* EXERCISE DIRECTIONS: Write every line below out again, exactly as given, but leave out the pictures.

* DATA UNDER STUDY:
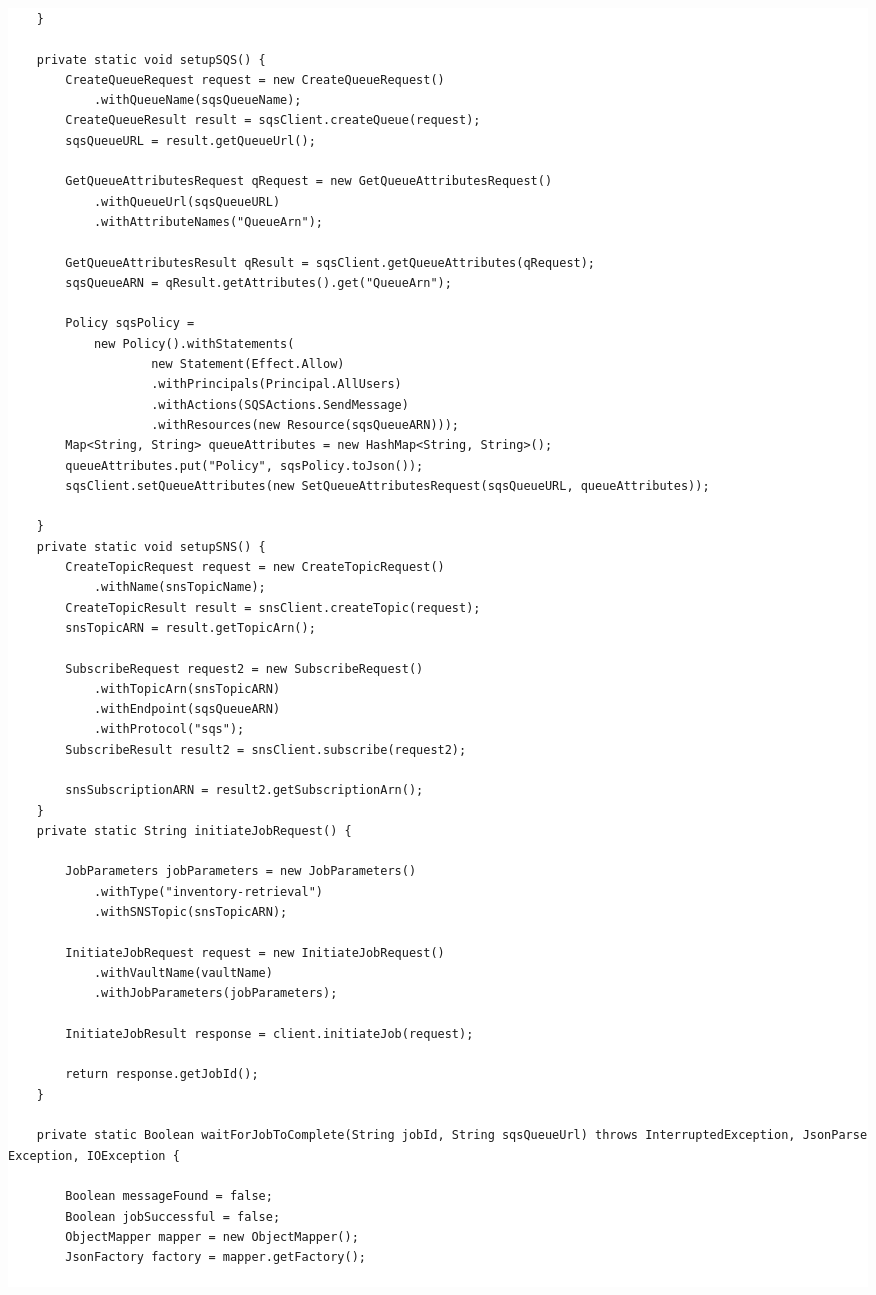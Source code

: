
 ```
    }

    private static void setupSQS() {
        CreateQueueRequest request = new CreateQueueRequest()
            .withQueueName(sqsQueueName);
        CreateQueueResult result = sqsClient.createQueue(request);  
        sqsQueueURL = result.getQueueUrl();
                
        GetQueueAttributesRequest qRequest = new GetQueueAttributesRequest()
            .withQueueUrl(sqsQueueURL)
            .withAttributeNames("QueueArn");
        
        GetQueueAttributesResult qResult = sqsClient.getQueueAttributes(qRequest);
        sqsQueueARN = qResult.getAttributes().get("QueueArn");
        
        Policy sqsPolicy = 
            new Policy().withStatements(
                    new Statement(Effect.Allow)
                    .withPrincipals(Principal.AllUsers)
                    .withActions(SQSActions.SendMessage)
                    .withResources(new Resource(sqsQueueARN)));
        Map<String, String> queueAttributes = new HashMap<String, String>();
        queueAttributes.put("Policy", sqsPolicy.toJson());
        sqsClient.setQueueAttributes(new SetQueueAttributesRequest(sqsQueueURL, queueAttributes)); 

    }
    private static void setupSNS() {
        CreateTopicRequest request = new CreateTopicRequest()
            .withName(snsTopicName);
        CreateTopicResult result = snsClient.createTopic(request);
        snsTopicARN = result.getTopicArn();

        SubscribeRequest request2 = new SubscribeRequest()
            .withTopicArn(snsTopicARN)
            .withEndpoint(sqsQueueARN)
            .withProtocol("sqs");
        SubscribeResult result2 = snsClient.subscribe(request2);
                
        snsSubscriptionARN = result2.getSubscriptionArn();
    }
    private static String initiateJobRequest() {
        
        JobParameters jobParameters = new JobParameters()
            .withType("inventory-retrieval")
            .withSNSTopic(snsTopicARN);
        
        InitiateJobRequest request = new InitiateJobRequest()
            .withVaultName(vaultName)
            .withJobParameters(jobParameters);
        
        InitiateJobResult response = client.initiateJob(request);
        
        return response.getJobId();
    }
    
    private static Boolean waitForJobToComplete(String jobId, String sqsQueueUrl) throws InterruptedException, JsonParseException, IOException {
        
        Boolean messageFound = false;
        Boolean jobSuccessful = false;
        ObjectMapper mapper = new ObjectMapper();
        JsonFactory factory = mapper.getFactory();
        
```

* TASK OUTPUT:
Source code

:
 ```
    }

    private static void setupSQS() {
        CreateQueueRequest request = new CreateQueueRequest()
            .withQueueName(sqsQueueName);
        CreateQueueResult result = sqsClient.createQueue(request);  
        sqsQueueURL = result.getQueueUrl();
                
        GetQueueAttributesRequest qRequest = new GetQueueAttributesRequest()
            .withQueueUrl(sqsQueueURL)
            .withAttributeNames("QueueArn");
        
        GetQueueAttributesResult qResult = sqsClient.getQueueAttributes(qRequest);
        sqsQueueARN = qResult.getAttributes().get("QueueArn");
        
        Policy sqsPolicy = 
            new Policy().withStatements(
                    new Statement(Effect.Allow)
                    .withPrincipals(Principal.AllUsers)
                    .withActions(SQSActions.SendMessage)
                    .withResources(new Resource(sqsQueueARN)));
        Map<String, String> queueAttributes = new HashMap<String, String>();
        queueAttributes.put("Policy", sqsPolicy.toJson());
        sqsClient.setQueueAttributes(new SetQueueAttributesRequest(sqsQueueURL, queueAttributes)); 

    }
    private static void setupSNS() {
        CreateTopicRequest request = new CreateTopicRequest()
            .withName(snsTopicName);
        CreateTopicResult result = snsClient.createTopic(request);
        snsTopicARN = result.getTopicArn();

        SubscribeRequest request2 = new SubscribeRequest()
            .withTopicArn(snsTopicARN)
            .withEndpoint(sqsQueueARN)
            .withProtocol("sqs");
        SubscribeResult result2 = snsClient.subscribe(request2);
                
        snsSubscriptionARN = result2.getSubscriptionArn();
    }
    private static String initiateJobRequest() {
        
        JobParameters jobParameters = new JobParameters()
            .withType("inventory-retrieval")
            .withSNSTopic(snsTopicARN);
        
        InitiateJobRequest request = new InitiateJobRequest()
            .withVaultName(vaultName)
            .withJobParameters(jobParameters);
        
        InitiateJobResult response = client.initiateJob(request);
        
        return response.getJobId();
    }
    
    private static Boolean waitForJobToComplete(String jobId, String sqsQueueUrl) throws InterruptedException, JsonParseException, IOException {
        
        Boolean messageFound = false;
        Boolean jobSuccessful = false;
        ObjectMapper mapper = new ObjectMapper();
        JsonFactory factory = mapper.getFactory();
        
```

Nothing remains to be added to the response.